Thanks for clarifying. That makes sense :)


There are microfludic rectifiers that work kind of like this. (e.g. https://pubmed.ncbi.nlm.nih.gov/15089471/ )

It would be neat to have a ride that somehow makes use of these diodes to do something interesting beyond delaying people.


The original RollerCoaster Tycoon (1) also had mazes. I wonder if the same algorithm problem applies to it as well? / Edit: The answer turns out to be yes. https://youtu.be/b-5aX2oLOgU?t=61


I love this guy. He's got a lot of great strategies for working with the tougher scenarios, like Fungus Woods, and his general tips for park management have ensured that I don't run out of money so damn quick.


Imagine walking around the visible universe, taking a step every age of the universe, then every time you completed a circle around the universe, picking up one atom... until you pick up the universe.

Then you have begun your journey.


I'm always amazed by what people can think of, given the tools and a field to play with.


I came here to see someone actually solve this rather than say "it's a Markov process, it has a solution". Here is my progress towards something:

First, using Taek's notation for the maze with the correction that entering and leaving an indent results in 2 steps rather than 1. The resulting set of equations are:

X_{0,f} = X_{1,f} + 2.5

X_{0,b} = X_{1,f} + 3

X_{k,f} = 0.625 X_{k+1,f} + 0.375 X_{k-1,b} + 2.5

X_{k,b} = 0.875X_{k-1,b} + 0.125 X_{k+1,f} + 1.5

X_{n,f} = 0.375 X_{n-1,b} + 2.5

Where the first index is the index of the current indent. Thus, n must be at least 1 but the first indent occurs at entry 0. The second index is the direction the maze goer is traveling in.

From here, we can easily get the growth rate of 1.4 which is 0.875/0.625 or more intuitively the ratio of momentum pushing you backwards vs. pushing you forwards. This is the root of the exponential growth.

Finally, I believe there is no "closed form" solution but this will be the solution of the linear system X = AX+b for the A and b shown above. I am able to convince myself that there is no nice solution because having the two dimensions (position and direction of travel) makes it impossible to rearrange the above equations and make a clever change of variable to make the telescoping sum look nice. To see this, realize that each term relies on 2 things and one those things doesn't rely on the first term.

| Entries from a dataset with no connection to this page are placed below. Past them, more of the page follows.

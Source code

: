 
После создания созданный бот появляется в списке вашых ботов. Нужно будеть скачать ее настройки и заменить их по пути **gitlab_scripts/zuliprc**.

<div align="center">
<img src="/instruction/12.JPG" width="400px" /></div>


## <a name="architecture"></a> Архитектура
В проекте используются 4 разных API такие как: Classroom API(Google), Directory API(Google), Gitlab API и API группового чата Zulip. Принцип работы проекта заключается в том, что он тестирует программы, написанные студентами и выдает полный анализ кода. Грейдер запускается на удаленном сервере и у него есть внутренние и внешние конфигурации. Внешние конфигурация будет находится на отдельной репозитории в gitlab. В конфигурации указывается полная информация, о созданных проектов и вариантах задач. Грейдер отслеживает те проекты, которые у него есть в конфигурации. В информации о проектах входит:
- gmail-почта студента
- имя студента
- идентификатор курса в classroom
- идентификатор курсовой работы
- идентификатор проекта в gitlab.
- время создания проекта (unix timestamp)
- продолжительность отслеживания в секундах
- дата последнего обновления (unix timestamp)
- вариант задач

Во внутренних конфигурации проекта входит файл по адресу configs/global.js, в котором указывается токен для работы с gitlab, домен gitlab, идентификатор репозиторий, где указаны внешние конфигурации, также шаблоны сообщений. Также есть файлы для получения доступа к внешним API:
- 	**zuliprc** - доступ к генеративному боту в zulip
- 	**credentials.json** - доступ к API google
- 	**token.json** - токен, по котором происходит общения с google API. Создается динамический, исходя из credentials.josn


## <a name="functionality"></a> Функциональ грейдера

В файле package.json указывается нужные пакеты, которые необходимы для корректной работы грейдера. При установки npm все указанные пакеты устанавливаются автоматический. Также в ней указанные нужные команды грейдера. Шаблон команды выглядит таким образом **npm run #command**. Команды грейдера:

Finally, here is some Python code that implements this:

"""

import numpy as np

n = 25

A = np.zeros((2n+1, 2n+1)) b = np.zeros((2n+1, 1))

# Setup A: the first n+1 entries will be the forward index and the last n entries will be the backwards movement

b_shift = n+1

## X_0

A[0,1] = 1 A[b_shift,1] = 1

## X_k

for k in range(1,n):

    # foward movement

    A[k,k+1] = 0.625
    A[k,k-1+b_shift] = 0.375

    # backward movement

    A[k+b_shift,k+1] = 0.125
    A[k+b_shift,k-1+b_shift] = 0.875
    
## X_n

A[n,n-1+b_shift] = 0.375

# Setup b

## X_0

b[0,0] = 2.5 b[b_shift,0] = 3

## X_k

for k in range(1,n): b[k,0] = 2.5 b[k+b_shift,0] = 1.5

## X_n

b[n,0] = 2.5

X = np.linalg.inv(np.identity(2n+1)-A) @ b

print(f"The number of steps from the beginning is for {n} cutouts: {X[0,0]}")

"""


For comparison, there are only 10^80 atoms in the universe.


How can that be when California alone has 10^100?


I want to get off of Mr.Bones wild ride


This title spoils the video... :(


It's aMAZEing... Ok I'll see myself out ;-)


Hopefully the probability of you finding the exit is high!


That's what I named my first maze ride in every park!


I hope you consistently named the second one bMAZEing and so forth.